Vi sono Paesi, come l’India, dove nel caso di patologie particolarmente pericolose per la popolazione, al fine di prevenire eventuali pandemìe, si prescinde dalla data di scadenza dei brevetti dei farmaci e quindi è consentita la clonazione dei farmaci stessi. Non pensa che anche nel nostro Paese, alla luce dell’impoverimento della popolazione e delle sempre più ridotte prestazioni del servizio sanitario pubblico, per garantire il diritto costituzionalmente garantito alla salute e per prevenire la diffusione di malattie particolarmente pericolose per la collettività occorrano delle modifiche alla legislazione attuale sui brevetti dei farmaci?

Se, come si è visto, sono numerose le ragioni per cui i brevetti non devono essere demonizzati, la loro legittimità non elimina il rischio che nel settore farmaceutico gli interessi economici finiscano per oscurare i bisogni di salute, né mette a tacere i dilemmi sollevabili di fronte a farmaci i cui costi, particolarmente elevati, espongono il SSN al rischio insostenibilità.

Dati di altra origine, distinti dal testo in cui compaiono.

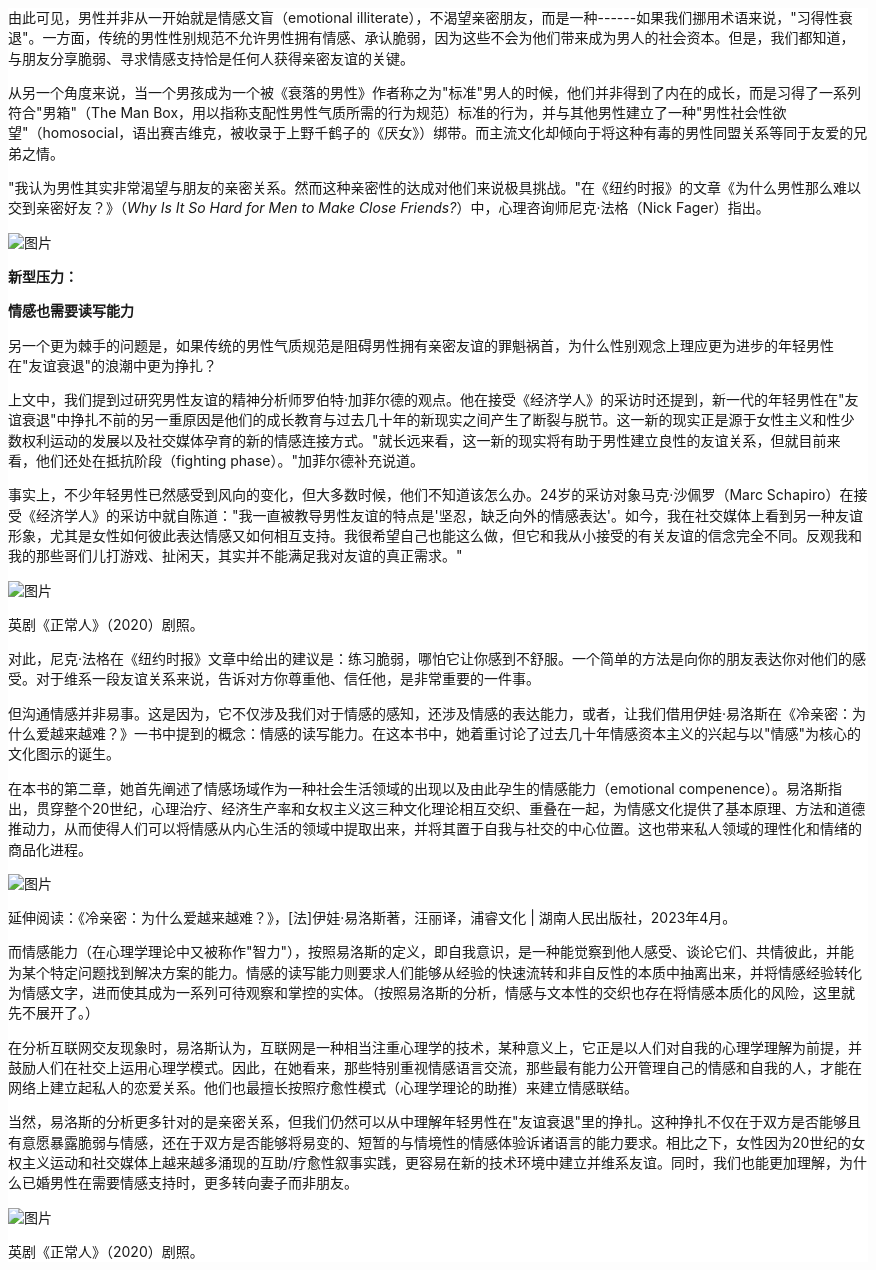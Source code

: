 由此可见，男性并非从一开始就是情感文盲（emotional illiterate），不渴望亲密朋友，而是一种------如果我们挪用术语来说，"习得性衰退"。一方面，传统的男性性别规范不允许男性拥有情感、承认脆弱，因为这些不会为他们带来成为男人的社会资本。但是，我们都知道，与朋友分享脆弱、寻求情感支持恰是任何人获得亲密友谊的关键。

从另一个角度来说，当一个男孩成为一个被《衰落的男性》作者称之为"标准"男人的时候，他们并非得到了内在的成长，而是习得了一系列符合"男箱"（The Man Box，用以指称支配性男性气质所需的行为规范）标准的行为，并与其他男性建立了一种"男性社会性欲望"（homosocial，语出赛吉维克，被收录于上野千鹤子的《厌女》）绑带。而主流文化却倾向于将这种有毒的男性同盟关系等同于友爱的兄弟之情。

"我认为男性其实非常渴望与朋友的亲密关系。然而这种亲密性的达成对他们来说极具挑战。"在《纽约时报》的文章《为什么男性那么难以交到亲密好友？》（*Why Is It So Hard for Men to Make Close Friends?*）中，心理咨询师尼克·法格（Nick Fager）指出。

![图片](https://image.cubox.pro/article/2022032112345373362/14092.jpg)

**新型压力：**

**情感也需要读写能力**

另一个更为棘手的问题是，如果传统的男性气质规范是阻碍男性拥有亲密友谊的罪魁祸首，为什么性别观念上理应更为进步的年轻男性在"友谊衰退"的浪潮中更为挣扎？

上文中，我们提到过研究男性友谊的精神分析师罗伯特·加菲尔德的观点。他在接受《经济学人》的采访时还提到，新一代的年轻男性在"友谊衰退"中挣扎不前的另一重原因是他们的成长教育与过去几十年的新现实之间产生了断裂与脱节。这一新的现实正是源于女性主义和性少数权利运动的发展以及社交媒体孕育的新的情感连接方式。"就长远来看，这一新的现实将有助于男性建立良性的友谊关系，但就目前来看，他们还处在抵抗阶段（fighting phase）。"加菲尔德补充说道。

事实上，不少年轻男性已然感受到风向的变化，但大多数时候，他们不知道该怎么办。24岁的采访对象马克·沙佩罗（Marc Schapiro）在接受《经济学人》的采访中就自陈道："我一直被教导男性友谊的特点是'坚忍，缺乏向外的情感表达'。如今，我在社交媒体上看到另一种友谊形象，尤其是女性如何彼此表达情感又如何相互支持。我很希望自己也能这么做，但它和我从小接受的有关友谊的信念完全不同。反观我和我的那些哥们儿打游戏、扯闲天，其实并不能满足我对友谊的真正需求。"

![图片](https://image.cubox.pro/article/2023033012164481523/70877.jpg)


英剧《正常人》（2020）剧照。

对此，尼克·法格在《纽约时报》文章中给出的建议是：练习脆弱，哪怕它让你感到不舒服。一个简单的方法是向你的朋友表达你对他们的感受。对于维系一段友谊关系来说，告诉对方你尊重他、信任他，是非常重要的一件事。

但沟通情感并非易事。这是因为，它不仅涉及我们对于情感的感知，还涉及情感的表达能力，或者，让我们借用伊娃·易洛斯在《冷亲密：为什么爱越来越难？》一书中提到的概念：情感的读写能力。在这本书中，她着重讨论了过去几十年情感资本主义的兴起与以"情感"为核心的文化图示的诞生。

在本书的第二章，她首先阐述了情感场域作为一种社会生活领域的出现以及由此孕生的情感能力（emotional compenence）。易洛斯指出，贯穿整个20世纪，心理治疗、经济生产率和女权主义这三种文化理论相互交织、重叠在一起，为情感文化提供了基本原理、方法和道德推动力，从而使得人们可以将情感从内心生活的领域中提取出来，并将其置于自我与社交的中心位置。这也带来私人领域的理性化和情绪的商品化进程。

![图片](https://image.cubox.pro/article/2023033012164380795/56172.jpg)


延伸阅读：《冷亲密：为什么爱越来越难？》，\[法\]伊娃·易洛斯著，汪丽译，浦睿文化 \| 湖南人民出版社，2023年4月。

而情感能力（在心理学理论中又被称作"智力"），按照易洛斯的定义，即自我意识，是一种能觉察到他人感受、谈论它们、共情彼此，并能为某个特定问题找到解决方案的能力。情感的读写能力则要求人们能够从经验的快速流转和非自反性的本质中抽离出来，并将情感经验转化为情感文字，进而使其成为一系列可待观察和掌控的实体。（按照易洛斯的分析，情感与文本性的交织也存在将情感本质化的风险，这里就先不展开了。）


在分析互联网交友现象时，易洛斯认为，互联网是一种相当注重心理学的技术，某种意义上，它正是以人们对自我的心理学理解为前提，并鼓励人们在社交上运用心理学模式。因此，在她看来，那些特别重视情感语言交流，那些最有能力公开管理自己的情感和自我的人，才能在网络上建立起私人的恋爱关系。他们也最擅长按照疗愈性模式（心理学理论的助推）来建立情感联结。


当然，易洛斯的分析更多针对的是亲密关系，但我们仍然可以从中理解年轻男性在"友谊衰退"里的挣扎。这种挣扎不仅在于双方是否能够且有意愿暴露脆弱与情感，还在于双方是否能够将易变的、短暂的与情境性的情感体验诉诸语言的能力要求。相比之下，女性因为20世纪的女权主义运动和社交媒体上越来越多涌现的互助/疗愈性叙事实践，更容易在新的技术环境中建立并维系友谊。同时，我们也能更加理解，为什么已婚男性在需要情感支持时，更多转向妻子而非朋友。

![图片](https://image.cubox.pro/article/2023033012164363347/51687.jpg)


英剧《正常人》（2020）剧照。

È questo il caso di sofosbuvir, il primo di una lunga serie di principi attivi di nuova generazione a penetrare nel mercato. Accolto da un enorme carico di attesa da parte dei pazienti, promettendo l’eradicazione dell’epatite C, il prezzo del Sovaldi (nome commerciale del sofosbuvir) ha generato ovunque grandi perplessità, soprattutto legate a un difetto di trasparenza nella determinazione del prezzo. In India la Gilead ha conferito la licenza per la produzione di questo medicinale ad alcune aziende produttici di farmaci equivalenti per la vendita esclusiva in 91 paesi in via di sviluppo.

Premesso che le differenze di prezzo dipendono dalle numerose variabili considerate negli accordi negoziali che ogni Paese raggiunge con le aziende produttrici, tra cui incidenza di una patologia, volumi di vendita e PIL, difficilmente esperienze nazionali tanto diverse possono essere comparate. Più che puntare alla modifica della legislazione sui brevetti, per garantire prezzi equi le Agenzie regolatorie sono chiamate a farsi promotrici di nuove strategie di negoziazione.

In quest’ottica può rivelarsi molto utile avviare un dialogo precoce con le aziende, già in fase di progettazione degli studi clinici, producendo così mutui benefici: le aziende vedrebbero ridursi i tempi e i costi della ricerca e della sperimentazione clinica, oltre alle probabilità che il farmaco sperimentato vada incontro a un insuccesso, mentre le Agenzie potrebbero revisionare il rapporto rischio/beneficio e beneficio/prezzo/rimborso mano mano che la loro efficacia e sicurezza venga verificata nella pratica clinica reale e accordarsi così su un prezzo più vantaggioso.

Questa è la direzione in cui si sta muovendo l’AIFA, sfruttando al massimo i nuovi Registri di monitoraggio, database dinamici che collezionano dati epidemiologici certificati e validati, provenienti direttamente dalla pratica clinica, consentendo così di avere informazioni preziose sull’efficacia reale e sull’appropriatezza d’uso dei farmaci, per rappresentare gli unici generatori di evidenza regolatoria.